## Work request:
Although the entries contain pictures, only their text goes into the copy, set down exactly.

## Raw data:
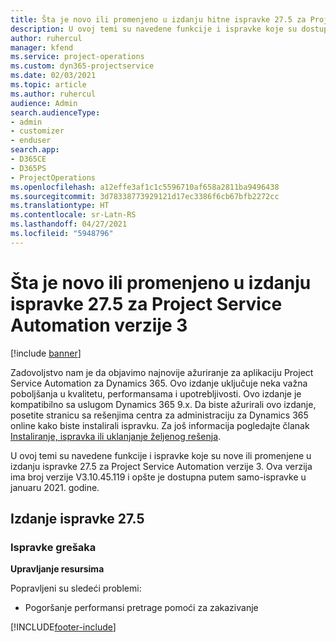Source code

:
 ```yaml
---
title: Šta je novo ili promenjeno u izdanju hitne ispravke 27.5 za Project Service Automation verzije 3
description: U ovoj temi su navedene funkcije i ispravke koje su dostupne u izdanju hitne ispravke 27.5 za Project Service Automation verzije 3.
author: ruhercul
manager: kfend
ms.service: project-operations
ms.custom: dyn365-projectservice
ms.date: 02/03/2021
ms.topic: article
ms.author: ruhercul
audience: Admin
search.audienceType:
- admin
- customizer
- enduser
search.app:
- D365CE
- D365PS
- ProjectOperations
ms.openlocfilehash: a12effe3af1c1c5596710af658a2811ba9496438
ms.sourcegitcommit: 3d78338773929121d17ec3386f6cb67bfb2272cc
ms.translationtype: HT
ms.contentlocale: sr-Latn-RS
ms.lasthandoff: 04/27/2021
ms.locfileid: "5948796"
---
```

# <a name="whats-new-or-changed-in-project-service-automation-update-release-275-v3"></a>Šta je novo ili promenjeno u izdanju ispravke 27.5 za Project Service Automation verzije 3

[!include [banner](../includes/psa-now-project-operations.md)]

Zadovoljstvo nam je da objavimo najnovije ažuriranje za aplikaciju Project Service Automation za Dynamics 365. Ovo izdanje uključuje neka važna poboljšanja u kvalitetu, performansama i upotrebljivosti. Ovo izdanje je kompatibilno sa uslugom Dynamics 365 9.x. Da biste ažurirali ovo izdanje, posetite stranicu sa rešenjima centra za administraciju za Dynamics 365 online kako biste instalirali ispravku. Za još informacija pogledajte članak [Instaliranje, ispravka ili uklanjanje željenog rešenja](/power-platform/admin/install-remove-preferred-solution).

U ovoj temi su navedene funkcije i ispravke koje su nove ili promenjene u izdanju ispravke 27.5 za Project Service Automation verzije 3. Ova verzija ima broj verzije V3.10.45.119 i opšte je dostupna putem samo-ispravke u januaru 2021. godine.

## <a name="update-release-275"></a>Izdanje ispravke 27.5

### <a name="bug-fixes"></a>Ispravke grešaka


**Upravljanje resursima**

Popravljeni su sledeći problemi:

- Pogoršanje performansi pretrage pomoći za zakazivanje


[!INCLUDE[footer-include](../includes/footer-banner.md)]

## Written answer:
Source code

:
 ```yaml
---
title: Šta je novo ili promenjeno u izdanju hitne ispravke 27.5 za Project Service Automation verzije 3
description: U ovoj temi su navedene funkcije i ispravke koje su dostupne u izdanju hitne ispravke 27.5 za Project Service Automation verzije 3.
author: ruhercul
manager: kfend
ms.service: project-operations
ms.custom: dyn365-projectservice
ms.date: 02/03/2021
ms.topic: article
ms.author: ruhercul
audience: Admin
search.audienceType:
- admin
- customizer
- enduser
search.app:
- D365CE
- D365PS
- ProjectOperations
ms.openlocfilehash: a12effe3af1c1c5596710af658a2811ba9496438
ms.sourcegitcommit: 3d78338773929121d17ec3386f6cb67bfb2272cc
ms.translationtype: HT
ms.contentlocale: sr-Latn-RS
ms.lasthandoff: 04/27/2021
ms.locfileid: "5948796"
---
```

# <a name="whats-new-or-changed-in-project-service-automation-update-release-275-v3"></a>Šta je novo ili promenjeno u izdanju ispravke 27.5 za Project Service Automation verzije 3

[!include [banner](../includes/psa-now-project-operations.md)]

Zadovoljstvo nam je da objavimo najnovije ažuriranje za aplikaciju Project Service Automation za Dynamics 365. Ovo izdanje uključuje neka važna poboljšanja u kvalitetu, performansama i upotrebljivosti. Ovo izdanje je kompatibilno sa uslugom Dynamics 365 9.x. Da biste ažurirali ovo izdanje, posetite stranicu sa rešenjima centra za administraciju za Dynamics 365 online kako biste instalirali ispravku. Za još informacija pogledajte članak [Instaliranje, ispravka ili uklanjanje željenog rešenja](/power-platform/admin/install-remove-preferred-solution).

U ovoj temi su navedene funkcije i ispravke koje su nove ili promenjene u izdanju ispravke 27.5 za Project Service Automation verzije 3. Ova verzija ima broj verzije V3.10.45.119 i opšte je dostupna putem samo-ispravke u januaru 2021. godine.

## <a name="update-release-275"></a>Izdanje ispravke 27.5

### <a name="bug-fixes"></a>Ispravke grešaka


**Upravljanje resursima**

Popravljeni su sledeći problemi:

- Pogoršanje performansi pretrage pomoći za zakazivanje


[!INCLUDE[footer-include](../includes/footer-banner.md)]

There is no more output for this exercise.